The conservative Callias was much amused. “Then the boy will have to be sold into slavery. That’s the law.”
“That is not the law,” said Anaxagoras. “The boy is freeborn because his parents are freeborn.”
“Not according to that new law Pericles got the assembly to vote for. The law’s very clear. If your mother is foreign. Or your father is foreign. I mean Athenian ...” Callias was muddled.
Anaxagoras set him right. “To be a citizen of Athens, both parents must be Athenian. Since Aspasia is a Milesian by birth, her son by Pericles can never be a citizen or hold office. But he is not a slave, any more than his mother is—or the rest of us foreigners.”
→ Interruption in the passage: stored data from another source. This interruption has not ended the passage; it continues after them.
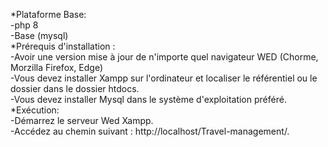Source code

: *Plataforme Base:<br>
-php 8<br>
-Base  (mysql)<br>
*Prérequis d'installation :<br>
-Avoir une version mise à jour de n'importe quel navigateur WED (Chorme, Morzilla Firefox, Edge)<br>
-Vous devez installer Xampp sur l'ordinateur et localiser le référentiel ou le dossier dans le dossier htdocs.<br>
-Vous devez installer   Mysql dans le système d'exploitation préféré.<br>
*Exécution:<br>
-Démarrez le serveur Wed Xampp.<br>
-Accédez au chemin suivant : http://localhost/Travel-management/.<br>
“You’re right. Callias is wrong.” Elpinice is brisk and to the point. She reminds me of Xerxes’ mother, the old Queen Atossa. “Even so, I take some pleasure in the fact that it was Pericles who forced that law through the assembly. Now his own law will forever exclude his own son from citizenship.”
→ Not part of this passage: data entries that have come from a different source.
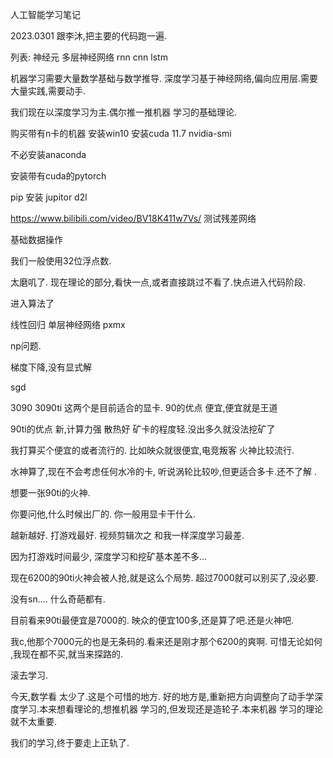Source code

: 人工智能学习笔记

2023.0301
跟李沐,把主要的代码跑一遍.

列表:
神经元
多层神经网络
rnn
cnn
lstm



机器学习需要大量数学基础与数学推导.
深度学习基于神经网络,偏向应用层.需要大量实践,需要动手.

我们现在以深度学习为主.偶尔推一推机器 学习的基础理论.




购买带有n卡的机器
安装win10
安装cuda 11.7
nvidia-smi

不必安装anaconda

安装带有cuda的pytorch



pip 安装 jupitor d2l

https://www.bilibili.com/video/BV18K411w7Vs/
测试残差网络




基础数据操作

我们一般使用32位浮点数.




太磨叽了.
现在理论的部分,看快一点,或者直接跳过不看了.快点进入代码阶段.


进入算法了

线性回归
单层神经网络 pxmx

np问题.

梯度下降,没有显式解

sgd




3090 3090ti 这两个是目前适合的显卡.
90的优点
便宜,便宜就是王道


90ti的优点
新,计算力强
散热好
矿卡的程度轻.没出多久就没法挖矿了


我打算买个便宜的或者流行的.
比如映众就很便宜,电竞叛客
火神比较流行.

水神算了,现在不会考虑任何水冷的卡,
听说涡轮比较吵,但更适合多卡.还不了解 .


想要一张90ti的火神.

你要问他,什么时候出厂的.
你一般用显卡干什么.

越新越好.
打游戏最好.
视频剪辑次之
和我一样深度学习最差.

因为打游戏时间最少,
深度学习和挖矿基本差不多...

现在6200的90ti火神会被人抢,就是这么个局势.
超过7000就可以别买了,没必要.

没有sn....
什么奇葩都有.

目前看来90ti最便宜是7000的.
映众的便宜100多,还是算了吧.还是火神吧.

我c,他那个7000元的也是无条码的.看来还是刚才那个6200的爽啊.
可惜无论如何 ,我现在都不买,就当来探路的.

滚去学习.



今天,数学看 太少了.这是个可惜的地方.
好的地方是,重新把方向调整向了动手学深度学习.本来想看理论的,想推机器 学习的,但发现还是造轮子.本来机器 学习的理论就不太重要.

我们的学习,终于要走上正轨了.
“But Pericles has other sons. By his
lawful
wife.” Callias still resents deeply, or so he maintains, the fact that many years ago the wife of his eldest son left her husband in order to marry Pericles, thus making two families wretched instead of one.
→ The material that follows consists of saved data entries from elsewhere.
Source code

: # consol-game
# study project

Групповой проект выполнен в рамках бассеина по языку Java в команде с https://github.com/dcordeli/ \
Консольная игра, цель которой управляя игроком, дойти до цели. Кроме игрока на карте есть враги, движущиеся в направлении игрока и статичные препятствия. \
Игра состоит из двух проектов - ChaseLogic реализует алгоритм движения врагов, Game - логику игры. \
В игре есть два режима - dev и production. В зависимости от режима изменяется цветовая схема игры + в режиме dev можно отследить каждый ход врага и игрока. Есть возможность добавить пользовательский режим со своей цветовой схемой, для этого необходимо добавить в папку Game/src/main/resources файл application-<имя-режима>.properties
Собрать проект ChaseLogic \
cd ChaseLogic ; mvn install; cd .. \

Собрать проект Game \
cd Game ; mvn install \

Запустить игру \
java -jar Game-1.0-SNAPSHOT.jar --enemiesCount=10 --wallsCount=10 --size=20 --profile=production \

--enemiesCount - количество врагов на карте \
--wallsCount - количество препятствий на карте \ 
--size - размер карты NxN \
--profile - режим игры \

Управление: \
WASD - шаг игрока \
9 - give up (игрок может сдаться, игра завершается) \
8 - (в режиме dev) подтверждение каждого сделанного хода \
“Bad laws are made to entrap those who make them,” said Elpinice, as if quoting some familiar proverb.
“Did Solon say that?” I asked. Solon is a legendary wise man, often quoted by Athenians.
“No,” said Elpinice. “I said it. I like to quote myself. I am not modest. Now, who will be the king of our dinner party?”
As soon as the second tables are taken away, it is the Athenian custom for the company to elect a leader who will then decide, first, how much water should be mixed with the wine—too little obviously means a frivolous evening—and, second, to choose the topic of conversation. The king then guides, more or less, the discussion.
We elected Elpinice queen. She ordered three parts water to one of wine. A serious discussion was intended. And there was indeed a very serious discussion about the nature of the universe. I say very serious because there is a local law—what a place for laws!—which forbids not only the practice of astronomy but any sort of speculation as to the nature of the sky and the stars, the sun and the moon, creation.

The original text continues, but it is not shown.